Is the media obsessed with the media? The past few days may have convinced you so. Yet it would be hard to argue against the importance of the stories that have been covering acres of news print and hours of airtime.
News of the BSkyB takeover bid for Manchester United, which occupied my Sunday and Monday, followed hard on the heels of the sudden death of Lord Rothermere and the leaks – later confirmed – that ITV really did want to move/scrap News at Ten in favour of bulletins at 6.30pm and 11.00pm.
For newspapers, the death of Lord Rothermere so soon after that of Sir David English means the twin architects of the Mail group’s remarkable ascendancy have both passed on before the succession has been secured. Fortunately for Associated Newspapers, the group is in such strong form that this will not prove an immediate problem – though the announcement of Channel One’s closure, the following day, served as a reminder that Rothermere and English never fulfilled their television ambitions.
Of many questions raised by the BSkyB-United deal, perhaps the most intriguing is what it will mean for football coverage on Sky Sports and in the Murdoch newspapers.
For as the News at Ten story shows, the tabloids are now regarded – not least by the Government – as barometers of the public mood on issues such as TV and sport. But they are barometers that can be manipulated, or “spun”.

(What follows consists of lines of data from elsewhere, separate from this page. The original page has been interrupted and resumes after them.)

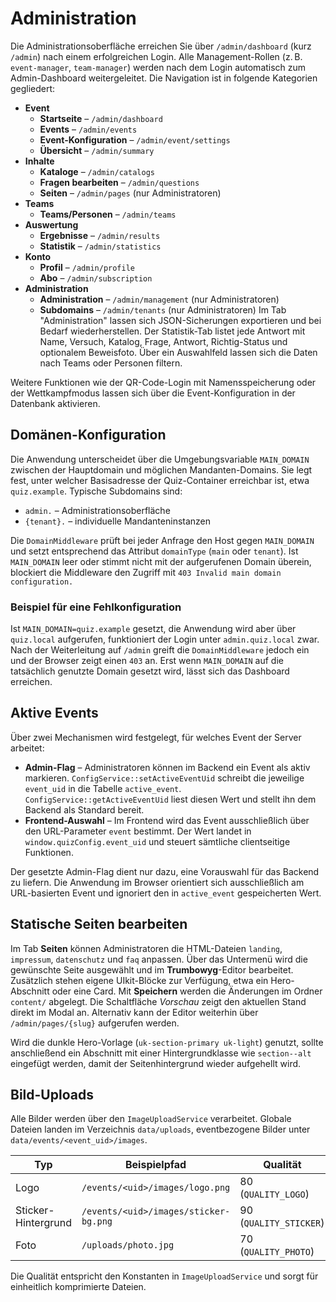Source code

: # Administration

Die Administrationsoberfläche erreichen Sie über `/admin/dashboard` (kurz `/admin`) nach einem erfolgreichen Login. Alle Management-Rollen (z. B. `event-manager`, `team-manager`) werden nach dem Login automatisch zum Admin-Dashboard weitergeleitet. Die Navigation ist in folgende Kategorien gegliedert:

* **Event**
  * **Startseite** – `/admin/dashboard`
  * **Events** – `/admin/events`
  * **Event-Konfiguration** – `/admin/event/settings`
  * **Übersicht** – `/admin/summary`
* **Inhalte**
  * **Kataloge** – `/admin/catalogs`
  * **Fragen bearbeiten** – `/admin/questions`
  * **Seiten** – `/admin/pages` (nur Administratoren)
* **Teams**
  * **Teams/Personen** – `/admin/teams`
* **Auswertung**
  * **Ergebnisse** – `/admin/results`
  * **Statistik** – `/admin/statistics`
* **Konto**
  * **Profil** – `/admin/profile`
  * **Abo** – `/admin/subscription`
* **Administration**
  * **Administration** – `/admin/management` (nur Administratoren)
  * **Subdomains** – `/admin/tenants` (nur Administratoren)
Im Tab "Administration" lassen sich JSON-Sicherungen exportieren und bei Bedarf wiederherstellen. Der Statistik-Tab listet jede Antwort mit Name, Versuch, Katalog, Frage, Antwort, Richtig-Status und optionalem Beweisfoto. Über ein Auswahlfeld lassen sich die Daten nach Teams oder Personen filtern.

Weitere Funktionen wie der QR-Code-Login mit Namensspeicherung oder der Wettkampfmodus lassen sich über die Event-Konfiguration in der Datenbank aktivieren.

## Domänen-Konfiguration

Die Anwendung unterscheidet über die Umgebungsvariable `MAIN_DOMAIN` zwischen der Hauptdomain und möglichen Mandanten-Domains. Sie legt fest, unter welcher Basisadresse der Quiz-Container erreichbar ist, etwa `quiz.example`. Typische Subdomains sind:

- `admin.` – Administrationsoberfläche
- `{tenant}.` – individuelle Mandanteninstanzen

Die `DomainMiddleware` prüft bei jeder Anfrage den Host gegen `MAIN_DOMAIN` und setzt entsprechend das Attribut `domainType` (`main` oder `tenant`). Ist `MAIN_DOMAIN` leer oder stimmt nicht mit der aufgerufenen Domain überein, blockiert die Middleware den Zugriff mit `403 Invalid main domain configuration.`

### Beispiel für eine Fehlkonfiguration

Ist `MAIN_DOMAIN=quiz.example` gesetzt, die Anwendung wird aber über `quiz.local` aufgerufen, funktioniert der Login unter `admin.quiz.local` zwar. Nach der Weiterleitung auf `/admin` greift die `DomainMiddleware` jedoch ein und der Browser zeigt einen `403` an. Erst wenn `MAIN_DOMAIN` auf die tatsächlich genutzte Domain gesetzt wird, lässt sich das Dashboard erreichen.

## Aktive Events

Über zwei Mechanismen wird festgelegt, für welches Event der Server arbeitet:

* **Admin-Flag** – Administratoren können im Backend ein Event als aktiv markieren. `ConfigService::setActiveEventUid` schreibt die jeweilige `event_uid` in die Tabelle `active_event`. `ConfigService::getActiveEventUid` liest diesen Wert und stellt ihn dem Backend als Standard bereit.
* **Frontend-Auswahl** – Im Frontend wird das Event ausschließlich über den URL-Parameter `event` bestimmt. Der Wert landet in `window.quizConfig.event_uid` und steuert sämtliche clientseitige Funktionen.

Der gesetzte Admin-Flag dient nur dazu, eine Vorauswahl für das Backend zu liefern. Die Anwendung im Browser orientiert sich ausschließlich am URL-basierten Event und ignoriert den in `active_event` gespeicherten Wert.

## Statische Seiten bearbeiten

Im Tab **Seiten** können Administratoren die HTML-Dateien `landing`, `impressum`, `datenschutz` und `faq` anpassen. Über das Untermenü wird die gewünschte Seite ausgewählt und im **Trumbowyg**-Editor bearbeitet. Zusätzlich stehen eigene UIkit-Blöcke zur Verfügung, etwa ein Hero-Abschnitt oder eine Card. Mit **Speichern** werden die Änderungen im Ordner `content/` abgelegt. Die Schaltfläche *Vorschau* zeigt den aktuellen Stand direkt im Modal an. Alternativ kann der Editor weiterhin über `/admin/pages/{slug}` aufgerufen werden.

Wird die dunkle Hero-Vorlage (`uk-section-primary uk-light`) genutzt, sollte anschließend ein Abschnitt mit einer Hintergrundklasse wie `section--alt` eingefügt werden, damit der Seitenhintergrund wieder aufgehellt wird.

## Bild-Uploads

Alle Bilder werden über den `ImageUploadService` verarbeitet. Globale Dateien landen im Verzeichnis `data/uploads`, eventbezogene Bilder unter `data/events/<event_uid>/images`.

| Typ                 | Beispielpfad                              | Qualität |
|---------------------|------------------------------------------|----------|
| Logo                | `/events/<uid>/images/logo.png`          | 80 (`QUALITY_LOGO`)
| Sticker-Hintergrund | `/events/<uid>/images/sticker-bg.png`    | 90 (`QUALITY_STICKER`)
| Foto                | `/uploads/photo.jpg`                     | 70 (`QUALITY_PHOTO`)

Die Qualität entspricht den Konstanten in `ImageUploadService` und sorgt für einheitlich komprimierte Dateien.
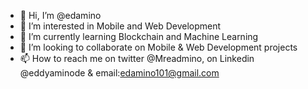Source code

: - 👋 Hi, I’m @edamino
- 👀 I’m interested in Mobile and Web Development
- 🌱 I’m currently learning Blockchain and Machine Learning
- 💞️ I’m looking to collaborate on Mobile & Web Development projects
- 📫 How to reach me on twitter @Mreadmino, on Linkedin @eddyaminode & email:edamino101@gmail.com 

<!---
edamino/edamino is a ✨ special ✨ repository because its `README.md` (this file) appears on your GitHub profile.
You can click the Preview link to take a look at your changes.
--->
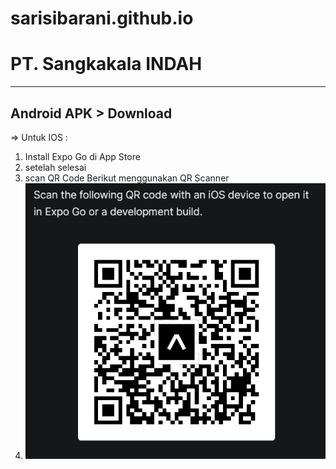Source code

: # sarisibarani.github.io

# PT. Sangkakala INDAH 

---
Android APK > Download 
---
=> Untuk IOS : 
1. Install Expo Go di App Store
2. setelah selesai
3. scan QR Code Berikut menggunakan QR Scanner
4. ![alt text](ios.png)


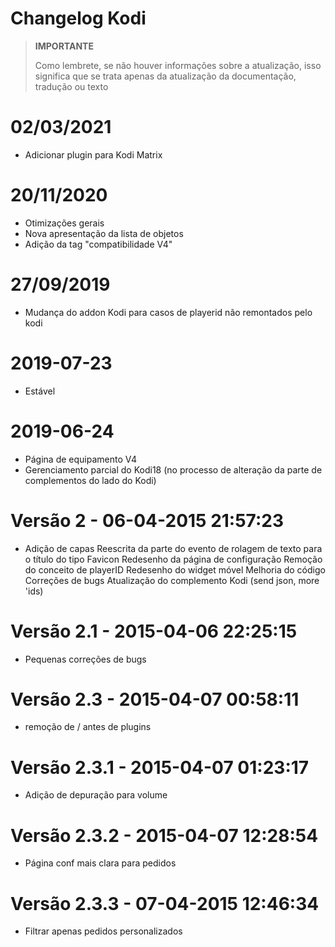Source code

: # Changelog Kodi

>**IMPORTANTE**
>
>Como lembrete, se não houver informações sobre a atualização, isso significa que se trata apenas da atualização da documentação, tradução ou texto

# 02/03/2021

- Adicionar plugin para Kodi Matrix

# 20/11/2020

- Otimizações gerais
- Nova apresentação da lista de objetos
- Adição da tag "compatibilidade V4"

# 27/09/2019

- Mudança do addon Kodi para casos de playerid não remontados pelo kodi 

# 2019-07-23

- Estável

# 2019-06-24

- Página de equipamento V4
- Gerenciamento parcial do Kodi18 (no processo de alteração da parte de complementos do lado do Kodi)

# Versão 2 - 06-04-2015 21:57:23

- Adição de capas Reescrita da parte do evento de rolagem de texto para o título do tipo Favicon Redesenho da página de configuração Remoção do conceito de playerID Redesenho do widget móvel Melhoria do código Correções de bugs Atualização do complemento Kodi (send json, more 'ids)

# Versão 2.1 - 2015-04-06 22:25:15

- Pequenas correções de bugs

# Versão 2.3 - 2015-04-07 00:58:11

- remoção de / antes de plugins

# Versão 2.3.1 - 2015-04-07 01:23:17

- Adição de depuração para volume

# Versão 2.3.2 - 2015-04-07 12:28:54

- Página conf mais clara para pedidos

# Versão 2.3.3 - 07-04-2015 12:46:34

- Filtrar apenas pedidos personalizados

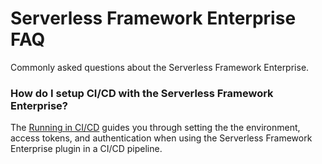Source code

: <!--
title: FAQ - Serverless Framework Enterprise
menuText: faq
layout: Doc
-->

# Serverless Framework Enterprise FAQ

Commonly asked questions about the Serverless Framework Enterprise.

### How do I setup CI/CD with the Serverless Framework Enterprise?
The [Running in CI/CD](./running-in-cicd.md) guides you through setting the the environment, access tokens, and authentication when using the Serverless Framework Enterprise plugin in a CI/CD pipeline.

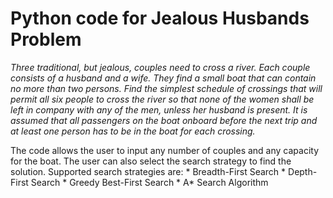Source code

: Python code for Jealous Husbands Problem
===============

*Three traditional, but jealous, couples need to cross a river. Each couple consists of a husband and a wife. They find a small boat that can contain no more than two persons. Find the simplest schedule of crossings that will permit all six people to cross the river so that none of the women shall be left in company with any of the men, unless her husband is present. It is assumed that all passengers on the boat onboard before the next trip and at least one person has to be in the boat for each crossing.*

The code allows the user to input any number of couples and any capacity for the boat. The user can also select the search strategy to find the solution. Supported search strategies are:
	* Breadth-First Search
	* Depth-First Search
	* Greedy Best-First Search
	* A* Search Algorithm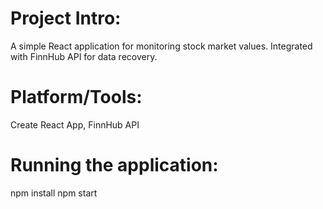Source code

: # Project Intro:

A simple React application for monitoring stock market values. Integrated with FinnHub API for data recovery.

# Platform/Tools:
Create React App, FinnHub API

# Running the application:
npm install
npm start


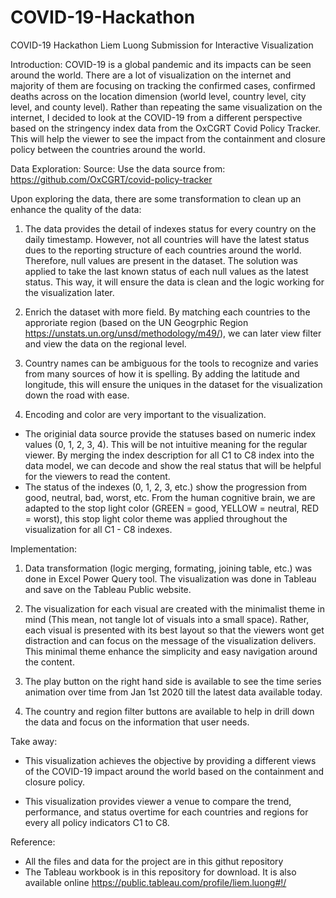 # COVID-19-Hackathon

COVID-19 Hackathon
Liem Luong
Submission for Interactive Visualization

Introduction:
COVID-19 is a global pandemic and its impacts can be seen around the world. There are a lot of visualization on the internet and majority of them are focusing on tracking the confirmed cases, confirmed deaths across on the location dimension (world level, country level, city level, and county level). Rather than repeating the same visualization on the internet, I decided to look at the COVID-19 from a different perspective based on the stringency index data from the OxCGRT Covid Policy Tracker. This will help the viewer to see the impact from the containment and closure policy between the countries around the world.

Data Exploration:
Source: Use the data source from: https://github.com/OxCGRT/covid-policy-tracker

Upon exploring the data, there are some transformation to clean up an enhance the quality of the data:
1. The data provides the detail of indexes status for every country on the daily timestamp. However, not all countries will have the latest status dues to the reporting structure of each countries around the world. Therefore, null values are present in the dataset. The solution was applied to take the last known status of each null values as the latest status. This way, it will ensure the data is clean and the logic working for the visualization later.

2. Enrich the dataset with more field. By matching each countries to the approriate region (based on the UN Geogrphic Region
    https://unstats.un.org/unsd/methodology/m49/), we can later view filter and view the data on the regional level.
    
3. Country names can be ambiguous for the tools to recognize and varies from many sources of how it is spelling. By adding the latitude and longitude, this will ensure the uniques in the dataset for the visualization down the road with ease.

4. Encoding and color are very important to the visualization. 
- The originial data source provide the statuses based on numeric index values (0, 1, 2, 3, 4). This will be not intuitive meaning for the regular viewer. By merging the index description for all C1 to C8 index into the data model, we can decode and show the real status that will be helpful for the viewers to read the content.
- The status of the indexes (0, 1, 2, 3, etc.) show the progression from good, neutral, bad, worst, etc. From the human cognitive brain, we are adapted to the stop light color (GREEN = good, YELLOW = neutral, RED = worst), this stop light color theme was applied throughout the visualization for all C1 - C8 indexes. 

Implementation:
1. Data transformation (logic merging, formating, joining table, etc.) was done in Excel Power Query tool. The visualization was done in Tableau and save on the Tableau Public website. 

2. The visualization for each visual are created with the minimalist theme in mind (This mean, not tangle lot of visuals into a small space). Rather, each visual is presented with its best layout so that the viewers wont get distraction and can focus on the message of the visualization delivers. This minimal theme enhance the simplicity and easy navigation around the content.

3. The play button on the right hand side is available to see the time series animation over time from Jan 1st 2020 till the latest data available today. 

4. The country and region filter buttons are available to help in drill down the data and focus on the information that user needs.

Take away:
- This visualization achieves the objective by providing a different views of the COVID-19 impact around the world based on the containment and closure policy.

- This visualization provides viewer a venue to compare the trend, performance, and status overtime for each countries and regions for every all policy indicators C1 to C8. 

Reference:
- All the files and data for the project are in this githut repository
- The Tableau workbook is in this repository for download. It is also available online https://public.tableau.com/profile/liem.luong#!/
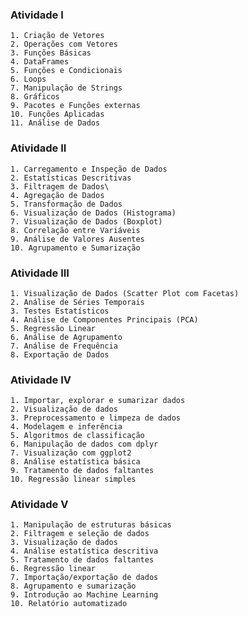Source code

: ### Atividade I
    1. Criação de Vetores
    2. Operações com Vetores
    3. Funções Básicas
    4. DataFrames
    5. Funções e Condicionais
    6. Loops
    7. Manipulação de Strings
    8. Gráficos
    9. Pacotes e Funções externas
    10. Funções Aplicadas
    11. Análise de Dados
    
### Atividade II
	1. Carregamento e Inspeção de Dados
	2. Estatísticas Descritivas
	3. Filtragem de Dados\
	4. Agregação de Dados
	5. Transformação de Dados
	6. Visualização de Dados (Histograma)
	7. Visualização de Dados (Boxplot)
	8. Correlação entre Variáveis
	9. Análise de Valores Ausentes
	10. Agrupamento e Sumarização
	
### Atividade III
    1. Visualização de Dados (Scatter Plot com Facetas)
    2. Análise de Séries Temporais
    3. Testes Estatísticos
    4. Análise de Componentes Principais (PCA)
    5. Regressão Linear
    6. Análise de Agrupamento
    7. Análise de Frequência
    8. Exportação de Dados
    
### Atividade IV
    1. Importar, explorar e sumarizar dados
    2. Visualização de dados
    3. Preprocessamento e limpeza de dados
    4. Modelagem e inferência
    5. Algoritmos de classificação
    6. Manipulação de dados com dplyr
    7. Visualização com ggplot2
    8. Análise estatística básica
    9. Tratamento de dados faltantes
    10. Regressão linear simples

### Atividade V 
    1. Manipulação de estruturas básicas  
    2. Filtragem e seleção de dados  
    3. Visualização de dados  
    4. Análise estatística descritiva  
    5. Tratamento de dados faltantes  
    6. Regressão linear  
    7. Importação/exportação de dados  
    8. Agrupamento e sumarização  
    9. Introdução ao Machine Learning  
    10. Relatório automatizado  
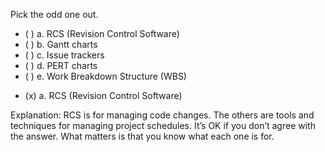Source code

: <panel header=":lock::key: Pick the odd one out of these project management tools/techniques." expanded>

<panel header="%%{{glyphicon_education}}%% Prerequisites" minimized>
  <dynamic-panel src="../../revisionControl/what/unit-inElsewhere-asFlat.md" boilerplate header="{{glyphicon_education}} Revision Control: What" />
  <dynamic-panel src="../../projectPlanning/ganttCharts/unit-inElsewhere-asFlat.md" boilerplate header="Project Planning: Gantt Charts" />
  <dynamic-panel src="../../projectPlanning/issueTrackers/unit-inElsewhere-asFlat.md" boilerplate header="{{glyphicon_education}} Project Planning: Issue Trackers" />
  <dynamic-panel src="../../projectPlanning/pertCharts/unit-inElsewhere-asFlat.md" boilerplate header="Project Planning: PERT Charts" />
  <dynamic-panel src="../../projectPlanning/workBreakdownStructure/unit-inElsewhere-asFlat.md" boilerplate header="{{glyphicon_education}} Project Planning: Work Breakdown Structure" />
</panel>

<p/>

<question>
Pick the odd one out.

- ( ) a. RCS (Revision Control Software)
- ( ) b. Gantt charts
- ( ) c. Issue trackers
- ( ) d. PERT charts
- ( ) e. Work Breakdown Structure (WBS)

<div slot="answer">

- (x) a. RCS (Revision Control Software)

Explanation: RCS is for managing code changes. The others are tools and techniques for managing project schedules. It’s OK if you don’t agree with the answer. What matters is that you know what each one is for.

</div>
</question>
</panel>
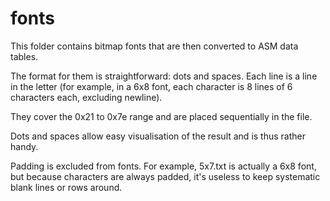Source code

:# fonts

This folder contains bitmap fonts that are then converted to ASM data tables.

The format for them is straightforward: dots and spaces. Each line is a line in
the letter (for example, in a 6x8 font, each character is 8 lines of 6
characters each, excluding newline).

They cover the 0x21 to 0x7e range and are placed sequentially in the file.

Dots and spaces allow easy visualisation of the result and is thus rather handy.

Padding is excluded from fonts. For example, 5x7.txt is actually a 6x8 font, but
because characters are always padded, it's useless to keep systematic blank
lines or rows around.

When the Mirror reported last week that Trevor McDonald was outraged at ITV’s plans to move News at Ten (“BONG! Trevor lashes News at Ten switch. BONG! He says movie excuse is ‘rubbish’.”), I assumed he hadn’t been told he was to be the proud 2.5m presenter not merely of the new News at 6.30pm but ITV’s new flagship current affairs programme too. Add in the third “BONG!” – “Blair’s fears for threatened show” – and it seemed ITV had something of a presentation problem.
By the following morning the Mirror’s readers had “delivered a resounding ‘no’ to ITV plans to axe News at Ten for films and drama”.
Bad news for ITV, it seemed, particularly as the public was to be consulted by the Independent Television Commission before a final decision was taken.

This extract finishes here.